Sentiment was positive while blue chips led the winners’ board, tracking the regional trend. Though there was some degree of buying interest in the market, the local investors were not interested in chasing after rising stocks, with a mixed to marginally lower showing in overnight Wall Street dampening investors’ mood.
Consequently, the local bourse traded range-bound and that was the trend until late trade, where an unexpected bout of selling emerged from the sidelines to force the market into the negative zone, easing a small 0.06 of a point to close at the day’s ebb of 1,797.68 on Monday, also snapping a three-day uptrend.
Theoretically, the local market is expected to sustain declines the next day but in stark contrast, Bursa opened firmer, with the key index jumping a significant 9.52 points to 1,807.20, saved by bullish Asian equities, especially a rally in Chinese shares.
Growing optimism that the Federal Reserve would keep its stimulus programme in place for some time added to the upbeat mood.

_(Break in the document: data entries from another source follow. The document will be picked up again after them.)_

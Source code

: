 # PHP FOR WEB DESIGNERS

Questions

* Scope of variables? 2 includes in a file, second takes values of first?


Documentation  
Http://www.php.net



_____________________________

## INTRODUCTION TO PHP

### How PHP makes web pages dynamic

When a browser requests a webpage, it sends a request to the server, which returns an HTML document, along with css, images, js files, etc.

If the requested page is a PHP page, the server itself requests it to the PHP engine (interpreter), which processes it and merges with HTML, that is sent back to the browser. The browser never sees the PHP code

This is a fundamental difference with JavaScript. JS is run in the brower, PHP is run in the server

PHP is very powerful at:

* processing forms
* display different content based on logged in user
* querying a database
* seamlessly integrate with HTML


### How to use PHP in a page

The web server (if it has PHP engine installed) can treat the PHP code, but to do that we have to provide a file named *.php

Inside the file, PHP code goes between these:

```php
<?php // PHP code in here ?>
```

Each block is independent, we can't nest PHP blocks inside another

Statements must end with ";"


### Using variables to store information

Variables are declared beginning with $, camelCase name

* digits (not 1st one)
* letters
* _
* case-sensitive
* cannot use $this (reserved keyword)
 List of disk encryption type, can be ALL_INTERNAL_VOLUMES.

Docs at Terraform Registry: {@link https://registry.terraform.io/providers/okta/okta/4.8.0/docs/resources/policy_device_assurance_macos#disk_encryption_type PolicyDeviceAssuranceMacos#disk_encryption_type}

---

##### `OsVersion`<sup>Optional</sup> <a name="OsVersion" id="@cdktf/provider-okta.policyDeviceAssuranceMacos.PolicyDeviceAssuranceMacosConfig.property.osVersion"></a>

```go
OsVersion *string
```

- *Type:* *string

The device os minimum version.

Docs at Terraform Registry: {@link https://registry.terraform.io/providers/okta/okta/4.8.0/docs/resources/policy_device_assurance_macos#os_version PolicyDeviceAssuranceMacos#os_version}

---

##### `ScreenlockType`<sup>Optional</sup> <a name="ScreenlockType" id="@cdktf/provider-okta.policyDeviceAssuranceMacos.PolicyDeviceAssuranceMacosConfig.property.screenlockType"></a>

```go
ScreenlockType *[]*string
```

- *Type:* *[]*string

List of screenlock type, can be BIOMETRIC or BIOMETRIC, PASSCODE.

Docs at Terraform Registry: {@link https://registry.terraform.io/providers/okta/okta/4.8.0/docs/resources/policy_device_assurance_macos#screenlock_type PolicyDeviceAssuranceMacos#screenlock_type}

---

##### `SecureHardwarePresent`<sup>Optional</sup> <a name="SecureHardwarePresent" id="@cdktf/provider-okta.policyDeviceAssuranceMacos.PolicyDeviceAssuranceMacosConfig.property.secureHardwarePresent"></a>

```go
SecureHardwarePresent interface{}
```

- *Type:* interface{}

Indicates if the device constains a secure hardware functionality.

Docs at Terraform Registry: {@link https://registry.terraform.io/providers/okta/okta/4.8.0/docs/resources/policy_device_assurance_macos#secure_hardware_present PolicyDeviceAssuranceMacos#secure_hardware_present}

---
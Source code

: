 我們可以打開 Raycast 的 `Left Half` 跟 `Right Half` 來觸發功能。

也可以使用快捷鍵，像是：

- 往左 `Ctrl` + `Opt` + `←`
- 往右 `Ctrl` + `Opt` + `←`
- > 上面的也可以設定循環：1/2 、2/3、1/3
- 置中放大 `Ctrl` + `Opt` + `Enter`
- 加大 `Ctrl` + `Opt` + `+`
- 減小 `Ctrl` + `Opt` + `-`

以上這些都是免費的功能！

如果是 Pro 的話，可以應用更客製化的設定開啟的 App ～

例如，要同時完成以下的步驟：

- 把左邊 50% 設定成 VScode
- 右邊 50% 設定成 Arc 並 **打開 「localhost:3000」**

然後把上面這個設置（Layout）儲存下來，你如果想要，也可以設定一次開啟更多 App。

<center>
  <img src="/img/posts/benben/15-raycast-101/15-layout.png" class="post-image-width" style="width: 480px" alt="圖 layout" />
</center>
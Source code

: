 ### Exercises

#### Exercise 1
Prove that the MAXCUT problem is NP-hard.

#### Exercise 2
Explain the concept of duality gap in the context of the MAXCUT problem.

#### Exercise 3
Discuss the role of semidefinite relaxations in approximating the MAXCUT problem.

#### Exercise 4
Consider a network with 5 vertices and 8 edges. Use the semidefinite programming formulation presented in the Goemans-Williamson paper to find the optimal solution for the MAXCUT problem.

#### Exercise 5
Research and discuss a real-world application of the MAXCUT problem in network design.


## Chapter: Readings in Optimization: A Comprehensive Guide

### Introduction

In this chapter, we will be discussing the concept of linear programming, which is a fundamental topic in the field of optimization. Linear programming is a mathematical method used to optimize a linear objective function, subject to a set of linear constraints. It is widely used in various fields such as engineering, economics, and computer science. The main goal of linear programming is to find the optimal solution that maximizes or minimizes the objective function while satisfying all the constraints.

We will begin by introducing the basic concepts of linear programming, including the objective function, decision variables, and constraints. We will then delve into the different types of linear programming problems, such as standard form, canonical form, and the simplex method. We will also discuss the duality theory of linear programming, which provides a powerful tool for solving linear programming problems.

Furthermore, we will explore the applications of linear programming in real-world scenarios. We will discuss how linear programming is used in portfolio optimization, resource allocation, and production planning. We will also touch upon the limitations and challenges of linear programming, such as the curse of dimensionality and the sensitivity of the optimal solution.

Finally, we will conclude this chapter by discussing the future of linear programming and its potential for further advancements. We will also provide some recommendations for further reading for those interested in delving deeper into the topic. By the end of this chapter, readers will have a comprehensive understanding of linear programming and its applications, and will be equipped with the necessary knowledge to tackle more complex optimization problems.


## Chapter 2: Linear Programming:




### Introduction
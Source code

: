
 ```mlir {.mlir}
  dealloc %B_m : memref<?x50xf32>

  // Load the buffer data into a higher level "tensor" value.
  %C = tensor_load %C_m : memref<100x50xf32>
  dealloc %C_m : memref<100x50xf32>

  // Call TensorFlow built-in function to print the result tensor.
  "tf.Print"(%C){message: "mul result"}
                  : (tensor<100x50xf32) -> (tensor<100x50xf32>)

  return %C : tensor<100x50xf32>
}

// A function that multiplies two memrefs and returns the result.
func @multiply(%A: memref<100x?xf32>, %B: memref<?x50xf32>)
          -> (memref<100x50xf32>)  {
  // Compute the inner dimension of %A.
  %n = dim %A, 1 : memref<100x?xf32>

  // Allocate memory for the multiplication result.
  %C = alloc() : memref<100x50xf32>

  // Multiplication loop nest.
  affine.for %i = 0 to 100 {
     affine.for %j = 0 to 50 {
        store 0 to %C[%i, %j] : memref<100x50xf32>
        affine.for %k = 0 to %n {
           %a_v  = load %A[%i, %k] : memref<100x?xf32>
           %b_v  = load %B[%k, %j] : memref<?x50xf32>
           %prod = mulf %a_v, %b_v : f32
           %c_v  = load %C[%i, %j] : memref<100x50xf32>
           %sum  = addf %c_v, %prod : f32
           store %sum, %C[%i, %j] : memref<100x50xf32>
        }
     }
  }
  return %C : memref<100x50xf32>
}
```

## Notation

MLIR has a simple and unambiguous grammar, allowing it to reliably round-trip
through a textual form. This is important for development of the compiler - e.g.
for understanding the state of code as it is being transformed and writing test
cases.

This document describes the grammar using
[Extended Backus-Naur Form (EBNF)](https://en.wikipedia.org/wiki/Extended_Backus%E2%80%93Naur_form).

But unlike certain regional peer, spiking as much as two per cent, Bursa was mostly range-bound once again, because some liquidation into strength somewhat capped the upside potential.
In range-bound session, the key index rose 7.63 points to 1,805.31 on Tuesday, a new peak on closing basis.
In another almost similar fashion, the FBM KLCI flirted between an intra-day low and high of 1,804.23 and 1,810.71, a 6.48 points band throughout before ending up 4.69 points to 1,810.00 in mid-week, another fresh all-time closing high.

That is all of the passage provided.